Task goal:
Start at the line below containing "O ganho econômico" and stop at the line containing "perda de disponibilidade". Repeat every line of that stretch exactly, and nothing outside it.

*** Records for the exercise Section Begins ***

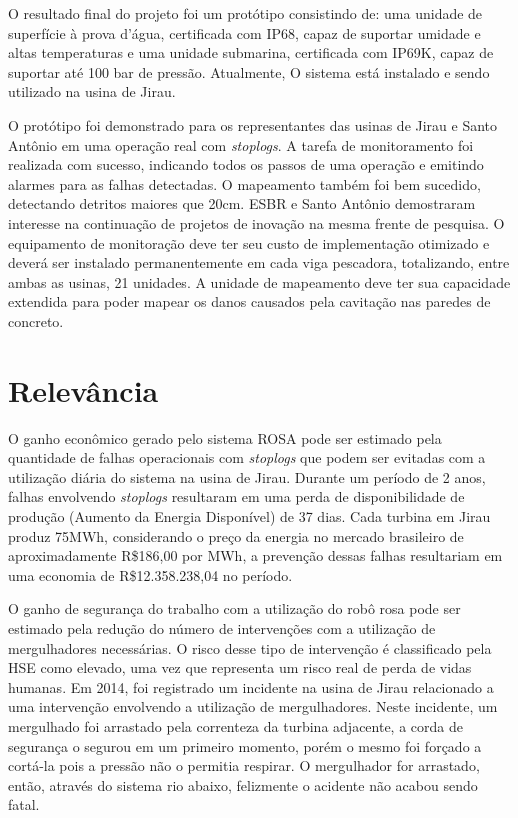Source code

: O resultado final do projeto foi um protótipo consistindo de: uma unidade de
superfície à prova d'água, certificada com IP68, capaz de suportar umidade e
altas temperaturas e uma unidade submarina, certificada com IP69K, capaz de
suportar até 100 bar de pressão. Atualmente, O sistema está instalado e sendo
utilizado na usina de Jirau.

O protótipo foi demonstrado para os representantes das usinas de Jirau e Santo
Antônio em uma operação real com \textit{stoplogs}. A tarefa de monitoramento
foi realizada com sucesso, indicando todos os passos de uma operação e emitindo
alarmes para as falhas detectadas. O mapeamento também foi bem sucedido,
detectando detritos maiores que 20cm. ESBR e Santo Antônio demostraram interesse
na continuação de projetos de inovação na mesma frente de pesquisa. O
equipamento de monitoração deve ter seu custo de implementação otimizado e
deverá ser instalado permanentemente em cada viga pescadora, totalizando, entre
ambas as usinas, 21 unidades. A unidade de mapeamento deve ter sua capacidade
extendida para poder mapear os danos causados pela cavitação nas paredes de
concreto.
 
\section{Relevância}

O ganho econômico gerado pelo sistema ROSA pode ser estimado pela quantidade de
falhas operacionais com \textit{stoplogs} que podem ser evitadas com a
utilização diária do sistema na usina de Jirau. Durante um período de 2 anos,
falhas envolvendo \textit{stoplogs} resultaram em uma perda de disponibilidade
de produção (Aumento da Energia Disponível) de 37 dias. Cada turbina
em Jirau produz 75MWh, considerando o preço da energia no mercado brasileiro de
aproximadamente R\$186,00 por MWh, a prevenção dessas falhas resultariam em uma
economia de R\$12.358.238,04 no período.

O ganho de segurança do trabalho com a utilização do robô rosa pode ser estimado
pela redução do número de intervenções com a utilização de mergulhadores
necessárias. O risco desse tipo de intervenção é classificado pela HSE como
elevado, uma vez que representa um risco real de perda de vidas humanas. Em
2014, foi registrado um incidente na usina de Jirau relacionado a uma
intervenção envolvendo a utilização de mergulhadores. Neste incidente, um
mergulhado foi arrastado pela correnteza da turbina adjacente, a corda de
segurança o segurou em um primeiro momento, porém o mesmo foi forçado a cortá-la
pois a pressão não o permitia respirar. O mergulhador for arrastado, então,
através do sistema rio abaixo, felizmente o acidente não acabou sendo fatal.

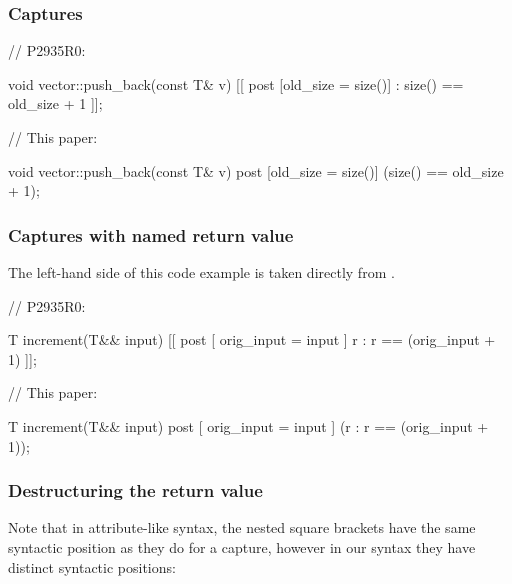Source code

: \subsubsection{Captures}

\begin{minipage}{8cm}
\begin{codeblock}
// P2935R0:

void vector::push_back(const T& v)
  [[ post [old_size = size()]
    : size() == old_size + 1 ]];
\end{codeblock}
\end{minipage}
\begin{minipage}{8cm}
\begin{codeblock}
// This paper:

void vector::push_back(const T& v)
  post [old_size = size()] 
    (size() == old_size + 1);
\end{codeblock}
\end{minipage}


\subsubsection{Captures with named return value}

The left-hand side of this code example is taken directly from \cite{P2935R0}.
\\

\begin{minipage}{8cm}
\begin{codeblock}
// P2935R0:

T increment(T&& input)
  [[ post [ orig_input = input ]
    r : r == (orig_input + 1) ]];
\end{codeblock}
\end{minipage}
\begin{minipage}{8cm}
\begin{codeblock}
// This paper:

T increment(T&& input)
  post [ orig_input = input ]
    (r : r == (orig_input + 1));
\end{codeblock}
\end{minipage}

\subsubsection{Destructuring the return value}
\label{subsubsec:struct}

Note that in attribute-like syntax, the nested square brackets have the same syntactic position as they do for a capture, however in our syntax they have distinct syntactic positions:
\\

*** Records for the exercise Section Ends ***

The answer:
O ganho econômico gerado pelo sistema ROSA pode ser estimado pela quantidade de
falhas operacionais com \textit{stoplogs} que podem ser evitadas com a
utilização diária do sistema na usina de Jirau. Durante um período de 2 anos,
falhas envolvendo \textit{stoplogs} resultaram em uma perda de disponibilidade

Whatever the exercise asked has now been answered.